I suppose you could fight with a double ended glaive of some sort, but even then I don't think it would be practical compared to a simpler lighter weapon. You'd be reducing the effective reach and versatility of the pole weapon, which is two of the three reasons to use a pole weapon in the first place. In particular, I can think of little reason to use such a weapon instead of a paired set of shorter weapons, such as a shuang gou or just simply some sort of sword.

In terms of battlefield utility, almost every culture ends up moving in the direction of sword and shield, or spear (with or without shield), or some sort of glaive for melee weapons. Most other practical battlefield melee weapons tend to be responses to either those weapons or armor specifically designed to defeat those weapons.
 

Yeah, I was in on that discussion (the person who mentioned being afraid of gelding myself with something that stupid). Skall has some very good videos, like the series he started to do about the utility of various fantasy weapons. For a more studious look at weaponry check out scholagladiatoria and lindybeige, also both on Youtube. When Skall mentions "Matt" (Easton) he's talking about scholagladiatoria.
 

I suppose you could fight with a double ended glaive of some sort

Not what you're talking about, of course, but historically, I think it was not uncommon to put a thrusting tip on the butt end of shorter polearms, for when the enemy has gotten inside the reach of the long handle.
 

Not what you're talking about, of course, but historically, I think it was not uncommon to put a thrusting tip on the butt end of shorter polearms, for when the enemy has gotten inside the reach of the long handle.

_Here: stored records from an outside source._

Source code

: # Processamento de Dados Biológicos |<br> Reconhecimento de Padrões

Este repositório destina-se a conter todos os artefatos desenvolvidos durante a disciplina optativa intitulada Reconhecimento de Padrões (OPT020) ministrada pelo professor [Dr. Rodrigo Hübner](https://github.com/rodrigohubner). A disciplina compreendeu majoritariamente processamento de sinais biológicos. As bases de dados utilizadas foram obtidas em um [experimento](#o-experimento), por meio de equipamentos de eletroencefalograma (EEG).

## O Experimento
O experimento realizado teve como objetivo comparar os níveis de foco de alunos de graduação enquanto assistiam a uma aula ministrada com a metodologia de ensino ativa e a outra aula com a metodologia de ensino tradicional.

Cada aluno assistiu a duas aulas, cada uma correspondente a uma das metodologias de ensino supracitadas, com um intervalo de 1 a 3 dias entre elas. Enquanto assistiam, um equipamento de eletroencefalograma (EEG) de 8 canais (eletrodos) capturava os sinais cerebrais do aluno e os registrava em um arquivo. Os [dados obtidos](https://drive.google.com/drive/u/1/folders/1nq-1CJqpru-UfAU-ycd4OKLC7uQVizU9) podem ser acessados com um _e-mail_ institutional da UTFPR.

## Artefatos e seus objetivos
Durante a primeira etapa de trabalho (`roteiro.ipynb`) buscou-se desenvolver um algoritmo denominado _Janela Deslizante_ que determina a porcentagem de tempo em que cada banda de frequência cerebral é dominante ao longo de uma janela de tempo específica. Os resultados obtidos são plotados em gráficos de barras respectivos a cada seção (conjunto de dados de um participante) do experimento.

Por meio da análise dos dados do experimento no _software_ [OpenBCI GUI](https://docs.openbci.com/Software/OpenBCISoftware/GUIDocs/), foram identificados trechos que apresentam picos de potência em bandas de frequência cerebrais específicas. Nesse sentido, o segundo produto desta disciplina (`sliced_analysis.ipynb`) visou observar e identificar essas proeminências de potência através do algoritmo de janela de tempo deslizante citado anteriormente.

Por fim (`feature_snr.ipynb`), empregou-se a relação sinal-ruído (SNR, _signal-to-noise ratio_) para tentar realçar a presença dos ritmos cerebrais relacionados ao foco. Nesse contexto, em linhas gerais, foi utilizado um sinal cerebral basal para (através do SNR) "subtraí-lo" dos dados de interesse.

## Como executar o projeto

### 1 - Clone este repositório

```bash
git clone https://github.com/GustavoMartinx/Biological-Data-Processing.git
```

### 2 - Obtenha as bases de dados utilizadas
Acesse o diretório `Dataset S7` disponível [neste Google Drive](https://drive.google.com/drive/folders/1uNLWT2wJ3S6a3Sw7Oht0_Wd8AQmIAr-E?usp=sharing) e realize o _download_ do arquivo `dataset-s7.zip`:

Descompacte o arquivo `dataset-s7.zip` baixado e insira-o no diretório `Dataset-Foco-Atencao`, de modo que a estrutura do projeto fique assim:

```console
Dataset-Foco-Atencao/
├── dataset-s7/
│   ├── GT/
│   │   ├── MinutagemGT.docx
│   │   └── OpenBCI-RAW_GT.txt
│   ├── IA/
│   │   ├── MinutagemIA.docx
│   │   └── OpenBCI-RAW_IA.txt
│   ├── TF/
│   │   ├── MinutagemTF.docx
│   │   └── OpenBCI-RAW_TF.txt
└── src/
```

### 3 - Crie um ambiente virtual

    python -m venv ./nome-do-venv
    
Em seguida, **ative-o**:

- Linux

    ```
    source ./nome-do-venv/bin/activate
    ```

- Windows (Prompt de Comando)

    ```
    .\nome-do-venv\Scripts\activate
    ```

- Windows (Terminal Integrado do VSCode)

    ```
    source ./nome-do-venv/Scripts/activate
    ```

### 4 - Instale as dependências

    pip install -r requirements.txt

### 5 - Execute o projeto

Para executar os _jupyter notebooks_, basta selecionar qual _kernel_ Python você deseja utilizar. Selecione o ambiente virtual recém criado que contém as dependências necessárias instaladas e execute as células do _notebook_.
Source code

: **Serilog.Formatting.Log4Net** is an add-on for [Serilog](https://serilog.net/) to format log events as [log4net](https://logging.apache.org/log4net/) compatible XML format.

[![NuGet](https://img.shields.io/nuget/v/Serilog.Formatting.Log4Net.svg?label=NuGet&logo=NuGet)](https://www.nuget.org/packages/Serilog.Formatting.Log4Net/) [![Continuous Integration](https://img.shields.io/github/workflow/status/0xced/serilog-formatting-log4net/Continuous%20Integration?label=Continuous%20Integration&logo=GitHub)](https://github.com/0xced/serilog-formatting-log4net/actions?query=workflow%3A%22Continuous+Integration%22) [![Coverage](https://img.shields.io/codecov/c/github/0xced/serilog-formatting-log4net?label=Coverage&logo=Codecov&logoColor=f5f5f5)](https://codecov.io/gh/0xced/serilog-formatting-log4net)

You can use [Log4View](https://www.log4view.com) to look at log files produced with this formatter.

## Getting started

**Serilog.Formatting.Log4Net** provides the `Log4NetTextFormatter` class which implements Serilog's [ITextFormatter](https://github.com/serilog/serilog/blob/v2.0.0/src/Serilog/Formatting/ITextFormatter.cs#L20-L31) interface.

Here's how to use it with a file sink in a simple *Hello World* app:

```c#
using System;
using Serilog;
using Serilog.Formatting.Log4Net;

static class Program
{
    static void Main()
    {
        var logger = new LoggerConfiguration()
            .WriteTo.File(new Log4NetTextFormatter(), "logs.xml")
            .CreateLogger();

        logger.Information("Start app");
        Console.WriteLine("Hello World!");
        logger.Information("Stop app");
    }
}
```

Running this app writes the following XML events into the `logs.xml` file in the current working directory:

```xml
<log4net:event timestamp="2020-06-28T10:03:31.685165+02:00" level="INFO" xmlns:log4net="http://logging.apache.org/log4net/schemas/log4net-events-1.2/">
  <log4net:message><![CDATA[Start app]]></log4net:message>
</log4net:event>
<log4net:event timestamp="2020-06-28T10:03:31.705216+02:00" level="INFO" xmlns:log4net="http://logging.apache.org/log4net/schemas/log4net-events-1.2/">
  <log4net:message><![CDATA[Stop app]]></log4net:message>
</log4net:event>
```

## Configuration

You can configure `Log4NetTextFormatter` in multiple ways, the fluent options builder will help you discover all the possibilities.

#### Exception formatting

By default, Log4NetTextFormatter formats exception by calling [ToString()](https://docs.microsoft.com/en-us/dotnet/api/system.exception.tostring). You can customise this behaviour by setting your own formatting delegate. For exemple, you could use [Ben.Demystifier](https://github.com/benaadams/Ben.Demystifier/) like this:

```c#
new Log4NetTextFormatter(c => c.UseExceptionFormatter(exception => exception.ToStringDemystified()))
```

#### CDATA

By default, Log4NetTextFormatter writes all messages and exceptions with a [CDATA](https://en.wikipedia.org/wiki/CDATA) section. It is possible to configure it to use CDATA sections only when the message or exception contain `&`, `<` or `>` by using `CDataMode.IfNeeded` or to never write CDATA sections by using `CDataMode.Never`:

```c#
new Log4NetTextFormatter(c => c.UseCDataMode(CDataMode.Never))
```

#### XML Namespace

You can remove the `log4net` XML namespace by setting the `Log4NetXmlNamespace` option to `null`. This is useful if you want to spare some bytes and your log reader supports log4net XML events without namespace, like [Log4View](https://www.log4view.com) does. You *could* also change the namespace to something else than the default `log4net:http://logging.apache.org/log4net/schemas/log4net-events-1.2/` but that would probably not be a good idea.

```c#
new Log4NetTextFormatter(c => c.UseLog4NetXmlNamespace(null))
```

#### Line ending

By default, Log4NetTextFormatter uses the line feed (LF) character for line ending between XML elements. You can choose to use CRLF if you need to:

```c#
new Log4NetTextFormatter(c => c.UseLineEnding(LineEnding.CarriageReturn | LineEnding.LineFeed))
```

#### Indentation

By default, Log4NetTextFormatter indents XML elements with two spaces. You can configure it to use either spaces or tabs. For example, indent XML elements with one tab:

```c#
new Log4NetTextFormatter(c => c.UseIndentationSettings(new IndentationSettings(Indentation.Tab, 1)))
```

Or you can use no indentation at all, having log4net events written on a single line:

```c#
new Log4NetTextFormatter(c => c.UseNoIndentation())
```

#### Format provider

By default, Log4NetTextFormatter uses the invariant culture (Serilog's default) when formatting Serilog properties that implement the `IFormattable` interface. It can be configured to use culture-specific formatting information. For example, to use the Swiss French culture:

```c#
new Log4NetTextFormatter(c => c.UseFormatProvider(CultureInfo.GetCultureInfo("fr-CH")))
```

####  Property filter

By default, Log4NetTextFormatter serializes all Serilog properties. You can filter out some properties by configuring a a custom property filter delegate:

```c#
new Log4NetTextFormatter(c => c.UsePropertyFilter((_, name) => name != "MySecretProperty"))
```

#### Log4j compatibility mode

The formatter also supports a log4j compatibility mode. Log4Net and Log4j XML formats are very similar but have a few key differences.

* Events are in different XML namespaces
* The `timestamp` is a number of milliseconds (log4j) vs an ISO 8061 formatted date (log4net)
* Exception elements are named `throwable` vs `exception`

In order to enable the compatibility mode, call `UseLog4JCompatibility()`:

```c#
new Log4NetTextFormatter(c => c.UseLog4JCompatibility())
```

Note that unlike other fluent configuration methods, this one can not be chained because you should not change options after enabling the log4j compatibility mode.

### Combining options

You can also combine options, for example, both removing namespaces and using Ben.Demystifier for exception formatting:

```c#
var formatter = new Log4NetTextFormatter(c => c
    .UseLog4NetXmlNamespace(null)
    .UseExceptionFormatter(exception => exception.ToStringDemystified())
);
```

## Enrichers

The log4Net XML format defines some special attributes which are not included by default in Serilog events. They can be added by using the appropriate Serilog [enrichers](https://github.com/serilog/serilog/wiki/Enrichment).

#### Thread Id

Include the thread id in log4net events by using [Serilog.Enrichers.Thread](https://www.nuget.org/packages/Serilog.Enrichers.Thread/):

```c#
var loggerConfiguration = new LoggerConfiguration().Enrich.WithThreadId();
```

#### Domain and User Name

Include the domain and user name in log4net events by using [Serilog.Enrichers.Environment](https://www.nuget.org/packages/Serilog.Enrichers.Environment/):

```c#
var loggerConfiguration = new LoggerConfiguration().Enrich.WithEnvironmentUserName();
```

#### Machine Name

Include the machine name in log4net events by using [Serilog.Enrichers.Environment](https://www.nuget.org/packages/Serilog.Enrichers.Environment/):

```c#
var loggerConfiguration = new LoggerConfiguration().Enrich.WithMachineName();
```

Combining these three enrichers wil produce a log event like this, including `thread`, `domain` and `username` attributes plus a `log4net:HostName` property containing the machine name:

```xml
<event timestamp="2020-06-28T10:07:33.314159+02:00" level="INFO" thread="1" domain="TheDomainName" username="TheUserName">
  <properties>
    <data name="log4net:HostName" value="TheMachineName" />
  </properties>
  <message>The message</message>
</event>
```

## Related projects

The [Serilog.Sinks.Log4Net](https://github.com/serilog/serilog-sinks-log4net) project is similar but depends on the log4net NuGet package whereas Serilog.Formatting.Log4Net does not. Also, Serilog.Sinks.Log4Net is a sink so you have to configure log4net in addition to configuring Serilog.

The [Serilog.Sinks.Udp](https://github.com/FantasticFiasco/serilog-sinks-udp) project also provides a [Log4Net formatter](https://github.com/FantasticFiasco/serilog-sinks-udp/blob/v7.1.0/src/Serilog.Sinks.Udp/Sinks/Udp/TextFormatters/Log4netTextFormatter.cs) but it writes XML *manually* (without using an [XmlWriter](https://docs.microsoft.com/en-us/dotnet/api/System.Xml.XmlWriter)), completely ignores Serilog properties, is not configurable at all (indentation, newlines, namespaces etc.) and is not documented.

Those butt spikes served a variety of purposes, not limited to providing counter-balance to the weapon, allowing you to brace the weapon against the ground as for resisting a charge, reducing splintering from the shaft on the haft end, or serving as a back up weapon in the event the main fighting end of the weapon was sundered. I know they were used on the dory (Greek spear), sarissa (Greek pike), and medieval poleax.

Nonetheless, as you say, not what I'm talking about. A relatively dull bronze spike is not a sharpened blade.
 

I've seen a historical polearm with a short mace on a chain attached to the butt end of the polearm, exactly for the purpose of successfully attacking someone who has managed to bypass the range of your polearm. I don't know how common it was for such a situation to occur, but I've seen at least one historical example.
 

Generally speaking you would just shorten up your grip on your spear/polearm, if someone got inside the long reach. You could then use the haft as a quarterstaff or use the business end, fairly easily. If not then you generally also had an axe, dagger, etc.. You'd generally want to keep the advantage of that reach, though, if at all possible.
 

You know, we are talking about a fantasy world. I think a double-bladed weapon could work if you aren't using a human anatomy. Like, if a robot was using it, he could spin his wrist around really fast and have an awesome helicopter situation going on.
 

I can't remember where it was but I've seen a staff weapon that had short blades at both ends. Korean, possibly, though I can't remember for sure. It was supposedly used mostly as a staff, but with the equivalent to a spear point as well. I don't think it exactly qualifies, since the bllades were only a small proportion of the length, but it did exist.